And this week, Blake Griffin in talking to Boston writers made it clear — without mentioning the Nets by name — that Celtics vibes are better than Nets vibes.
“I’m actually very — not surprised, but the amount of maturity and welcomingness,” said the 14-year veteran. “It’s a different atmosphere than I was sort of used to, in a good way. They were very welcoming. Everybody, one through 15. Practice today was focused, very encouraging, [and] helpful. I think you kind of take that for granted because it’s not always the case everywhere you go.”

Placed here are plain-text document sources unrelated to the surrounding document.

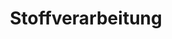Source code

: ---
title: Stoffverarbeitung
eleventyNavigation:
  title: Stoff
  key: de_fab_fabrics
  parent: de_fab
  order: 3
layout: "../en/fab/03_fabrics.md"
locale: de
---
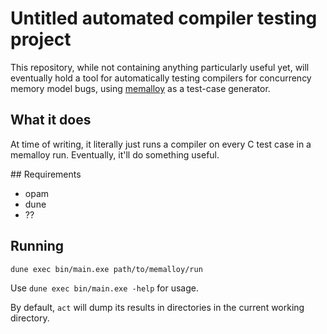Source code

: # Untitled automated compiler testing project

This repository, while not containing anything particularly useful yet, will eventually hold a tool for automatically testing compilers for concurrency memory model bugs, using [memalloy](https://github.com/JohnWickerson/memalloy) as a test-case generator.

## What it does

At time of writing, it literally just runs a compiler on every C test case in a memalloy run.  Eventually, it'll do something useful.

## Requirements

- opam
- dune
- ??

## Running

`dune exec bin/main.exe path/to/memalloy/run`

Use `dune exec bin/main.exe -help` for usage.

By default, `act` will dump its results in directories in the current working directory.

In the end, we are told, winning cures everything and as Hollinger notes, talent is talent and the Nets sure have a ton of that. There are holes in the roster that he foresees, like depth at center, and at the wing which could be helped if T.J. Warren returns anywhere near the form he showed in the “bubble.” He’s got questions about Royce O’Neale, Edmond Sumner and Cam Thomas, etc.
The culture, both he and Lewis write, will likely tell the tale this season: how accountable will everyone be, how will they mesh, how will they deal with the inevitable adversity, how will the superstars demanding more of everyone lead? Watch this space.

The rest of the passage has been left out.